• **YOUR GOAL**
Select from the records below every line that has the word "uses" in it.

• **RECORDS**
Segment Open
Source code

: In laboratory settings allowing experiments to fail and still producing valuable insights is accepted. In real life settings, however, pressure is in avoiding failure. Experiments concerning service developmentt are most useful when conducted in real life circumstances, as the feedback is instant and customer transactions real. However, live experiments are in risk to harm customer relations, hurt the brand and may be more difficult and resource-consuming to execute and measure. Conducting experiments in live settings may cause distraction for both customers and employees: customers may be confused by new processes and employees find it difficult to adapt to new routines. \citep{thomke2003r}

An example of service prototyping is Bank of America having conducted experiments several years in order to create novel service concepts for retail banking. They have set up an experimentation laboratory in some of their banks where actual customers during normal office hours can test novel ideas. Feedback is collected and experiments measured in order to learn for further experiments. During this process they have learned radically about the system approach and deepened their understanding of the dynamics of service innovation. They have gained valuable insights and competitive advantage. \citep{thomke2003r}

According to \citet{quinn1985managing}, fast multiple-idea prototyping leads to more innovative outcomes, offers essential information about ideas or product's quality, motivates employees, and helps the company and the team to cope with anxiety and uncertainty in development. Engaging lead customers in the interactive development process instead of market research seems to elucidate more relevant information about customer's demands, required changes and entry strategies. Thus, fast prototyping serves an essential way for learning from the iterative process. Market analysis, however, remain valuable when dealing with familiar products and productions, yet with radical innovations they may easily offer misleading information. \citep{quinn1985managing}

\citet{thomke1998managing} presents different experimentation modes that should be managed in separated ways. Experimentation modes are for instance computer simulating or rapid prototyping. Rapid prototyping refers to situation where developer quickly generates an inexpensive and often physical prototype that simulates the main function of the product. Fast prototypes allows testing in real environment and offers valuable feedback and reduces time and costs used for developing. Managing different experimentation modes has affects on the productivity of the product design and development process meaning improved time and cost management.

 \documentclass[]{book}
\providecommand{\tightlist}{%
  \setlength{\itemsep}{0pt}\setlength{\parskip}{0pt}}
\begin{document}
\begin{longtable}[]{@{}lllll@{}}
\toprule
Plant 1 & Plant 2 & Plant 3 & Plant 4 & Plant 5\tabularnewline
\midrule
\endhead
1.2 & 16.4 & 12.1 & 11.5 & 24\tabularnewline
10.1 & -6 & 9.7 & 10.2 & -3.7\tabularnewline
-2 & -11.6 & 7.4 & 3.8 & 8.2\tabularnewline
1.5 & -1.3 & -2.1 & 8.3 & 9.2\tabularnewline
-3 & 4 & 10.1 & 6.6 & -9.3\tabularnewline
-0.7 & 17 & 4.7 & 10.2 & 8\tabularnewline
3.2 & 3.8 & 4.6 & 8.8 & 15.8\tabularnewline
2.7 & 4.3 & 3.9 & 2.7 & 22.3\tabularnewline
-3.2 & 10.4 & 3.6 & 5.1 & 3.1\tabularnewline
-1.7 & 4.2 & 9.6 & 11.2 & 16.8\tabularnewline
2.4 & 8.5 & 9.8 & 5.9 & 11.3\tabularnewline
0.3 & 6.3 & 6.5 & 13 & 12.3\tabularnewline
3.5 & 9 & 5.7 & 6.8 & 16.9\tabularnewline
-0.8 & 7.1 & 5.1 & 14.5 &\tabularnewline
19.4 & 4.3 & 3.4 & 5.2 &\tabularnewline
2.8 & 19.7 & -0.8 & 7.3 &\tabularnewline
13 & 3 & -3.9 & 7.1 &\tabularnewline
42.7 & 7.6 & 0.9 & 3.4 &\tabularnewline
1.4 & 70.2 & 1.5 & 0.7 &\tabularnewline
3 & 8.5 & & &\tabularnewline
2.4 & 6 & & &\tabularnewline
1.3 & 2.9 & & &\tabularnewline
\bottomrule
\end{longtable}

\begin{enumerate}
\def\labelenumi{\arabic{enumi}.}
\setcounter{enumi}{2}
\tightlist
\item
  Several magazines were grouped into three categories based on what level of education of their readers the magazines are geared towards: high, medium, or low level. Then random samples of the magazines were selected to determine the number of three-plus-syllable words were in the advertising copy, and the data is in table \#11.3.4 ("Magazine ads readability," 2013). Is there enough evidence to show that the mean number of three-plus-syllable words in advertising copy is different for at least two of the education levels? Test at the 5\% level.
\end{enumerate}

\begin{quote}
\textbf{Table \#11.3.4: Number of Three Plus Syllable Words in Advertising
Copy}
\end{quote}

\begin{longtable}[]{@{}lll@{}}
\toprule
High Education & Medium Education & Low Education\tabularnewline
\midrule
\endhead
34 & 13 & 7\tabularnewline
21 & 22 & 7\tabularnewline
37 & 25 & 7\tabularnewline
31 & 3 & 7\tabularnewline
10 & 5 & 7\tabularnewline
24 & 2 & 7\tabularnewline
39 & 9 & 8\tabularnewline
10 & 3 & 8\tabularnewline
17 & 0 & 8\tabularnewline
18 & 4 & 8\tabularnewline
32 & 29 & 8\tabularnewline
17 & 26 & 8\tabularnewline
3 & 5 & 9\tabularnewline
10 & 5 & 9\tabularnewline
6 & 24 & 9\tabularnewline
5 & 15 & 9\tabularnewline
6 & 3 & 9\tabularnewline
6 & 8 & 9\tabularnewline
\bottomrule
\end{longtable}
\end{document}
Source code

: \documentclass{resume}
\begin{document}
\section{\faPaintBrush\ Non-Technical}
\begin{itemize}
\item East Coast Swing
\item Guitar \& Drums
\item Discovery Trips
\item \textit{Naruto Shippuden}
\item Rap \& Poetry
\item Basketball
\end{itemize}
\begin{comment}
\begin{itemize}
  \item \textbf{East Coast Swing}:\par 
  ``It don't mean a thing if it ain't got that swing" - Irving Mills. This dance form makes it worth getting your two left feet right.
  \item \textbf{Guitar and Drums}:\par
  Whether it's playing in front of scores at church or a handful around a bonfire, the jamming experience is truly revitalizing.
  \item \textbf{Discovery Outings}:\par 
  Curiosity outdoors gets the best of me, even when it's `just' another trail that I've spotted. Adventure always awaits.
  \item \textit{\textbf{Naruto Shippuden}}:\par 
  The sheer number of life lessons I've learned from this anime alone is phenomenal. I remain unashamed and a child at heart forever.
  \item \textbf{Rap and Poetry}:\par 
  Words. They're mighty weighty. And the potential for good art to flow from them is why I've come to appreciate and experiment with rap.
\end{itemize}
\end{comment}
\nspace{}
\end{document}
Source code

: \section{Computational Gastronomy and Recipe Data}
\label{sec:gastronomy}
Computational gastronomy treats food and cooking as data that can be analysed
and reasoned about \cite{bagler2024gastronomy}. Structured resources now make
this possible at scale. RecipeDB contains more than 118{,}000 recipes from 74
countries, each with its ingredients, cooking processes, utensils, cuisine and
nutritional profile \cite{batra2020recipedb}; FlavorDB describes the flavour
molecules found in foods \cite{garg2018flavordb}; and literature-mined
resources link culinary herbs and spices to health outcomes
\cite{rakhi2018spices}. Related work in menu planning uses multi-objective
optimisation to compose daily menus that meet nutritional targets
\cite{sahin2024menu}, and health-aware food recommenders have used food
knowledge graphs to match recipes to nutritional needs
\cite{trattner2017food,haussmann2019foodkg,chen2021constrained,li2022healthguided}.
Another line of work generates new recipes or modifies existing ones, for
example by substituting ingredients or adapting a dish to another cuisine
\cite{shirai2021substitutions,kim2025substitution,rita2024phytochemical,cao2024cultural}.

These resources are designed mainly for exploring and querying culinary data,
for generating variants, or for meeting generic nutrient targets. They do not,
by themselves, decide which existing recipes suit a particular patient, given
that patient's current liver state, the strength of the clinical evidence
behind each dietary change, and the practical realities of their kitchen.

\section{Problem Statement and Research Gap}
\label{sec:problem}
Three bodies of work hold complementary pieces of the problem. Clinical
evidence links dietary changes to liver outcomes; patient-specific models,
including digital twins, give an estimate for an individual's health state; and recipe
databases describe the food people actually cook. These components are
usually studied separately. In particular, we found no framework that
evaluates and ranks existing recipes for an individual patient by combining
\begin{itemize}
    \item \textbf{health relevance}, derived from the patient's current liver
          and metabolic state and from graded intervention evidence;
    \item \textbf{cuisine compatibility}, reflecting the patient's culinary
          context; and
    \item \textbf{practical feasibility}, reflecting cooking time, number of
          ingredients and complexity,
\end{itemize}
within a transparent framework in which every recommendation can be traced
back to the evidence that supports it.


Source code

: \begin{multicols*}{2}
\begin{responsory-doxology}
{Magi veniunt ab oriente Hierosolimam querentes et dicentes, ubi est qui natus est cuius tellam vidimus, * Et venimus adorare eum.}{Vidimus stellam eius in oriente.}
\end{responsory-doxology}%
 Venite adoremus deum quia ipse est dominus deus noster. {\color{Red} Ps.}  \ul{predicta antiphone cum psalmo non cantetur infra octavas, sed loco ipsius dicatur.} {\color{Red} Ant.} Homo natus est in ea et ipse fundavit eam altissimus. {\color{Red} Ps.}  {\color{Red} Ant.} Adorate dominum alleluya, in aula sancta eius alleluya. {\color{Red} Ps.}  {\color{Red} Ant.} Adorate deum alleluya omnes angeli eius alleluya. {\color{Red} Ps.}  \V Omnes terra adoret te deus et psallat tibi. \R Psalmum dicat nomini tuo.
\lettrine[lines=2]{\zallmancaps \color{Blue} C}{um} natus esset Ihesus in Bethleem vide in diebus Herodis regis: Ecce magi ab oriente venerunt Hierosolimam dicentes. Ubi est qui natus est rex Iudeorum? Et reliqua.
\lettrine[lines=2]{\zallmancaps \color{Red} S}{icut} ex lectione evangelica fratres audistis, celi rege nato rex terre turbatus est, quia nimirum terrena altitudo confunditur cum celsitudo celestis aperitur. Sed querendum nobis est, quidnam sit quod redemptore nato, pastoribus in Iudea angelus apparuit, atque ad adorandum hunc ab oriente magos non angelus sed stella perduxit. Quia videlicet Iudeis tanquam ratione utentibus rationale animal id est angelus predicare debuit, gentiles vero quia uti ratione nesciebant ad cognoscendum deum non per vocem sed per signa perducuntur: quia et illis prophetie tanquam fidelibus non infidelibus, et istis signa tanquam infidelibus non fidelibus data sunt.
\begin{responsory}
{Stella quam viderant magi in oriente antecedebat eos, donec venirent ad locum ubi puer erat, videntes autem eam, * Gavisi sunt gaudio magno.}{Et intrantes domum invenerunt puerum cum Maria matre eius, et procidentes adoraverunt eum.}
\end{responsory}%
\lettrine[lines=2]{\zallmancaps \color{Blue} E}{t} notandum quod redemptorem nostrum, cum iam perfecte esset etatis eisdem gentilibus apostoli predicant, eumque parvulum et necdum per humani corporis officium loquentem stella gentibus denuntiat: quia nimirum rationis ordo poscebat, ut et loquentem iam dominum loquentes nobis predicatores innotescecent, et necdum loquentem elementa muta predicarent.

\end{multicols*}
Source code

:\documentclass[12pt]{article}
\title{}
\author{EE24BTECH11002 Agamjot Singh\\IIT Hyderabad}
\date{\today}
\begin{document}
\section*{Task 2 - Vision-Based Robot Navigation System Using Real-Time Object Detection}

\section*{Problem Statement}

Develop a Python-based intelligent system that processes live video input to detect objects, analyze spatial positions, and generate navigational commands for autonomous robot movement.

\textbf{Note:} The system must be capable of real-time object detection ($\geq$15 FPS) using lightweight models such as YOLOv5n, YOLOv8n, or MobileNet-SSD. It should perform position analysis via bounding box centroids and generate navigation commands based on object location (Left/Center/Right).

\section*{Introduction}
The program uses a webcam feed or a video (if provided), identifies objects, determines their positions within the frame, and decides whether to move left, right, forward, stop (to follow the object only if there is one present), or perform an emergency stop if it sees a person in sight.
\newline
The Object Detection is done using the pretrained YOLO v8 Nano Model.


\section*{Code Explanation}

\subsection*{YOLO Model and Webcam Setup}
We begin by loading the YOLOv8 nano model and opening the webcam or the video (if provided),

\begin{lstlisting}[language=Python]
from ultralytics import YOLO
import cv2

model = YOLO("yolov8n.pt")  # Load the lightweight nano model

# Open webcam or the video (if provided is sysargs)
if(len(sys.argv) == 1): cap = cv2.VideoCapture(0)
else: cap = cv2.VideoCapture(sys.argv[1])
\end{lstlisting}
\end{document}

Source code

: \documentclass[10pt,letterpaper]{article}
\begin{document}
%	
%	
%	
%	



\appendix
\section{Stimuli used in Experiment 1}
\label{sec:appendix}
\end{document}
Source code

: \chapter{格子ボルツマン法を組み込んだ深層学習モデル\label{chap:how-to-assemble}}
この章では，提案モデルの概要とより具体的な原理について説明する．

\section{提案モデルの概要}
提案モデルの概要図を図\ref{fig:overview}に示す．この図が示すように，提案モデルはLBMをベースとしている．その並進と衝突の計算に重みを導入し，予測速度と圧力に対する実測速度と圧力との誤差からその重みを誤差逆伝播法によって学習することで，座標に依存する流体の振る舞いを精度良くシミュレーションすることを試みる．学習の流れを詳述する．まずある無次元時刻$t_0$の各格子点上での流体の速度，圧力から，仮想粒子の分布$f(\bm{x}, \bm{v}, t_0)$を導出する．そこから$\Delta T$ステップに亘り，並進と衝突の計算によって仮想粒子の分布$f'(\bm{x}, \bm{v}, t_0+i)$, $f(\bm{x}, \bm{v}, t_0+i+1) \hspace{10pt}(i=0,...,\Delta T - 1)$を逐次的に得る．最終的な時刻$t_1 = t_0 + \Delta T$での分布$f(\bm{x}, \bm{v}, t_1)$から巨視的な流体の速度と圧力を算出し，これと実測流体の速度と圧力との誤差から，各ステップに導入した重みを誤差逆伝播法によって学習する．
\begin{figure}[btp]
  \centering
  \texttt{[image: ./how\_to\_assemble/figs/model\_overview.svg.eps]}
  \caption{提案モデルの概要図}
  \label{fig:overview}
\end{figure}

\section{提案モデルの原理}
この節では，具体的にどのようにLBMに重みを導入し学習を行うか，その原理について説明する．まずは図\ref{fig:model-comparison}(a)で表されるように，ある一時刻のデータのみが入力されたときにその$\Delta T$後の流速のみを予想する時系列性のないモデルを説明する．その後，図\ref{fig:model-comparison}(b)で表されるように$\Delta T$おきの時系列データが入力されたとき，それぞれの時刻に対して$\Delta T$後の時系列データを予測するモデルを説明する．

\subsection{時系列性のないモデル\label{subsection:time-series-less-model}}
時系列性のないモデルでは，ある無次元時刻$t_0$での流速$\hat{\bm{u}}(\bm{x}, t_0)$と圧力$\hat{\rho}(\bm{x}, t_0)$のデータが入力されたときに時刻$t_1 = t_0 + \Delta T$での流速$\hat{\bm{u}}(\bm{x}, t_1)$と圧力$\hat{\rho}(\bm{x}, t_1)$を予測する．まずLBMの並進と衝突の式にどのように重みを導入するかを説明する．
Segment Closed
• **ANSWER AREA**
\cite{rakhi2018spices}. Related work in menu planning uses multi-objective
The program uses a webcam feed or a video (if provided), identifies objects, determines their positions within the frame, and decides whether to move left, right, forward, stop (to follow the object only if there is one present), or perform an emergency stop if it sees a person in sight.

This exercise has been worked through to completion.